Father Dong denied rumors that he has in turn ordained Father Wang Chengli, apostolic administrator of Heze in eastern Shandong province, or that there are five more self-styled bishops who do not have papal or government recognition.

But Father Dong did admit that he ordained a 51-year-old bishop on Sept. 7 this year. "It's dangerous to reveal who he is under government surveillance," he said.

These defiant bishops vowed to follow the path of the late Bishop Fan Xueyan of Baoding, also in Hebei, who strongly opposed the Chinese Catholic Patriotic Association (CPA) which is accused of controlling the church for the communist government.

Pope Benedict XVI's pastoral letter to Chinese Catholics in 2007 stated that the CPA is incompatible with church doctrine as its constitution advocates an independent church principle.

Bishop Julius Jia Zhiguo of Zhengding, who is approved by the Vatican but not recognized by the government, announced in a statement on Sept. 13 that Father Dong has incurred automatic excommunication reserved to the Apostolic See according to Canon Law Article 1382 for accepting episcopal consecration without papal approval.

Bishop Jia also suspended Father Dong’s priestly ministry some years ago, said the source in Zhengding.

However, Father Dong, with several hundred followers, claimed he was ordained under special faculties that the Holy See granted to the Chinese church in the 1980s, which gives power to bishops to ordain successors in times of persecution.

Pope Benedict's 2007 pastoral letter withdrew the special faculties but allowed individual dioceses to ask for new and updated faculties if particular situations so require.


An image of Father Dong Guanhua, self-made Bishop of Zhengding, celebrating a Mass in northern Hebei province on an unknown date in 2016. (Photo supplied)


Dilemma for Pope Francis

Church sources close to the Vatican confirmed to that Pope Francis intends to pardon the eight government-appointed bishops during the Year of Mercy as reported by Reuters on July 14. The Year of Mercy ends Nov. 20.

"The pope has been stressing mercy. If he pardons the government-backed bishops for the sake of negotiations, will he show the same mercy to these defiant underground bishops or excommunicate them?" said Father Joseph, an underground priest in Hebei.

There is concern about how the Vatican-unapproved bishops will affect the ongoing China-Vatican negotiations as the next round is due to take place late October. The Holy See hopes Beijing will accept 30 underground bishops into the government-sanctioned bishops' conference when an accord is achieved.

"In the eyes of Beijing, it is just a number of illegal religious personnel be it 30 or 32," said Father Joseph. "The authorities will continue to detain or arrest us or remove us from the diocese if they think it's necessary."


Shockwaves in Chinese Church

The new self-styled "bishops" are considered radical even among the underground community, and their ordinations have sent shockwaves among Catholics across China after news spread Oct. 10.
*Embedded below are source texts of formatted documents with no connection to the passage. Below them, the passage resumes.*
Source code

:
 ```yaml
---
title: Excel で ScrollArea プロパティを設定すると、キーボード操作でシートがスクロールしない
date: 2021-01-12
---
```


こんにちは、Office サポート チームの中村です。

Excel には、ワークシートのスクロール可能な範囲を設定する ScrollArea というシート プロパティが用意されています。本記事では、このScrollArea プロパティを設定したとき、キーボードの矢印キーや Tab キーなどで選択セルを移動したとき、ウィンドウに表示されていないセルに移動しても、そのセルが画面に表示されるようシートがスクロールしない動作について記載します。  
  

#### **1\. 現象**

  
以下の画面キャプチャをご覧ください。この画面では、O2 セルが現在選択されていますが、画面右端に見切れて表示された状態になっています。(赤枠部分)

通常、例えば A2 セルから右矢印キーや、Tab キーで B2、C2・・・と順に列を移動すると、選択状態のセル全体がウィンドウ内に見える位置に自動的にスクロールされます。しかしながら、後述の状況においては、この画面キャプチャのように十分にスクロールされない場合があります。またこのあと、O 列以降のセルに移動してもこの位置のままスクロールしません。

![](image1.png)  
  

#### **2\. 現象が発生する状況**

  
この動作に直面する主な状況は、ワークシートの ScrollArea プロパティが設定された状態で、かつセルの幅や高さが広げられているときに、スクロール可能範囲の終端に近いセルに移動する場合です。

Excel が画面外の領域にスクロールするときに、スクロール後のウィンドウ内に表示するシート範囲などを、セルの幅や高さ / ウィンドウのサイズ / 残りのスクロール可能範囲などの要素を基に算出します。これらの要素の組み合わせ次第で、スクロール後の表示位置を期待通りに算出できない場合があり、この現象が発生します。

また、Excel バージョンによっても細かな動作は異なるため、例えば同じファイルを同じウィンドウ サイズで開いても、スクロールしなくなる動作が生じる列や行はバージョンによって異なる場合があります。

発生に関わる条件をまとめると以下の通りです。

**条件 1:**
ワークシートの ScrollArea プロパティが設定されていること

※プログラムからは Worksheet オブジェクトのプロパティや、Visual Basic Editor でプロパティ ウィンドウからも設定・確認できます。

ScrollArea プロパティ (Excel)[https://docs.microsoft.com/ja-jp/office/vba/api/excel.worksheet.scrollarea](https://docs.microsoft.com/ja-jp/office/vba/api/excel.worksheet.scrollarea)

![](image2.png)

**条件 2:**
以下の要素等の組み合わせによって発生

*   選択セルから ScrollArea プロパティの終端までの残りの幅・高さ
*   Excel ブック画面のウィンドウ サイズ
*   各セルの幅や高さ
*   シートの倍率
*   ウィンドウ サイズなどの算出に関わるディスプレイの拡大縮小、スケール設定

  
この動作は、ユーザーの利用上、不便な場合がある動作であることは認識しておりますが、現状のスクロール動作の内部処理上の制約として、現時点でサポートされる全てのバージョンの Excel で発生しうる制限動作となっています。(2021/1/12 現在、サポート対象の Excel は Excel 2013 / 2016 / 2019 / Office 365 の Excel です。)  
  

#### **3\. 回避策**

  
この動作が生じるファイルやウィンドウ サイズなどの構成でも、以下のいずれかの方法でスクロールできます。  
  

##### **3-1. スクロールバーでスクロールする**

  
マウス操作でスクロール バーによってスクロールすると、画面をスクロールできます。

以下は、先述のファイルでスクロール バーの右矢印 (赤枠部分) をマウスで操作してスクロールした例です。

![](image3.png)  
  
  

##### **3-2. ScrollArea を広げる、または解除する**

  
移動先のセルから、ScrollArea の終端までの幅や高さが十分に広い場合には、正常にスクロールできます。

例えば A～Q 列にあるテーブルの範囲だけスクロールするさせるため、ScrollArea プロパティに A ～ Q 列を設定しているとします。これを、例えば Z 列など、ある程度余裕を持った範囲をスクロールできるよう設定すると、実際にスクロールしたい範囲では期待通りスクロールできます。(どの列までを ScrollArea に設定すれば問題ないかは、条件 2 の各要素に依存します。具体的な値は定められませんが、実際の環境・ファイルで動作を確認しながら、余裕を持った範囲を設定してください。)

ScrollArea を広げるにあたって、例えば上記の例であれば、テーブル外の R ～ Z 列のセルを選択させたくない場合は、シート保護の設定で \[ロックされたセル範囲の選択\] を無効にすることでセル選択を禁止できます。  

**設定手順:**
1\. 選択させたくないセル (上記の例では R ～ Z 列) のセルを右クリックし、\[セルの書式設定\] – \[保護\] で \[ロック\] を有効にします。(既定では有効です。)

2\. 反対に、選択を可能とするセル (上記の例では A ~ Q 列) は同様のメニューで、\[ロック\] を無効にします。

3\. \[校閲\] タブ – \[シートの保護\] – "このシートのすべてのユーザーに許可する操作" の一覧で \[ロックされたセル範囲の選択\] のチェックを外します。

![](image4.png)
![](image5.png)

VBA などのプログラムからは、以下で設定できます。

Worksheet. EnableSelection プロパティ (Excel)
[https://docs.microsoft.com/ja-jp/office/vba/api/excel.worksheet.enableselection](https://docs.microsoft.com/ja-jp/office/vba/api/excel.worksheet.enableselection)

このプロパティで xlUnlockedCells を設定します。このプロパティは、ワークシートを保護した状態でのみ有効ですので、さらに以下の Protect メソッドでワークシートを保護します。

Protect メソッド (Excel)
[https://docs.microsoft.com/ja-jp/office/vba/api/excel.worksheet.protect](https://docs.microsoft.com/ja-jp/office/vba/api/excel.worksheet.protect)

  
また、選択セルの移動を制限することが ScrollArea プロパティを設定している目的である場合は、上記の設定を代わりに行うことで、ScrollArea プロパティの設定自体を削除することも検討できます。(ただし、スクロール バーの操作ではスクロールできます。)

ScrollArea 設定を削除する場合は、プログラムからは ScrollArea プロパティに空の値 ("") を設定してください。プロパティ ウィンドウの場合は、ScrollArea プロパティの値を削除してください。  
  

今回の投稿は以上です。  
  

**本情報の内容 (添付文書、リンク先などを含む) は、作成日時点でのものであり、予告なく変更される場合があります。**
On social media and Catholic websites, some Catholics, apparently coming from the open community with links to the CPA, mocked the "so-called loyalty" of the underground community and accused them of hurting the communion of the church.

Underground Catholics in general see the appointments as violating church law but they think it is time for the Holy See to review its China policy and be clear on its stance.

"The Vatican does not appoint bishops but only apostolic administrators for the underground community. It has adopted double standards or ignored irregular issues that could have been settled if it followed canon law," said Father Joseph from Hebei.

The Vatican excommunicated three government-backed bishops for the first time in 2011-2012 and pardoned or kept mute on other bishops who accepted or presided over the episcopal consecration. It stressed that such episcopal ordinations are canonically illegal but sacraments administered by the unapproved bishops are valid.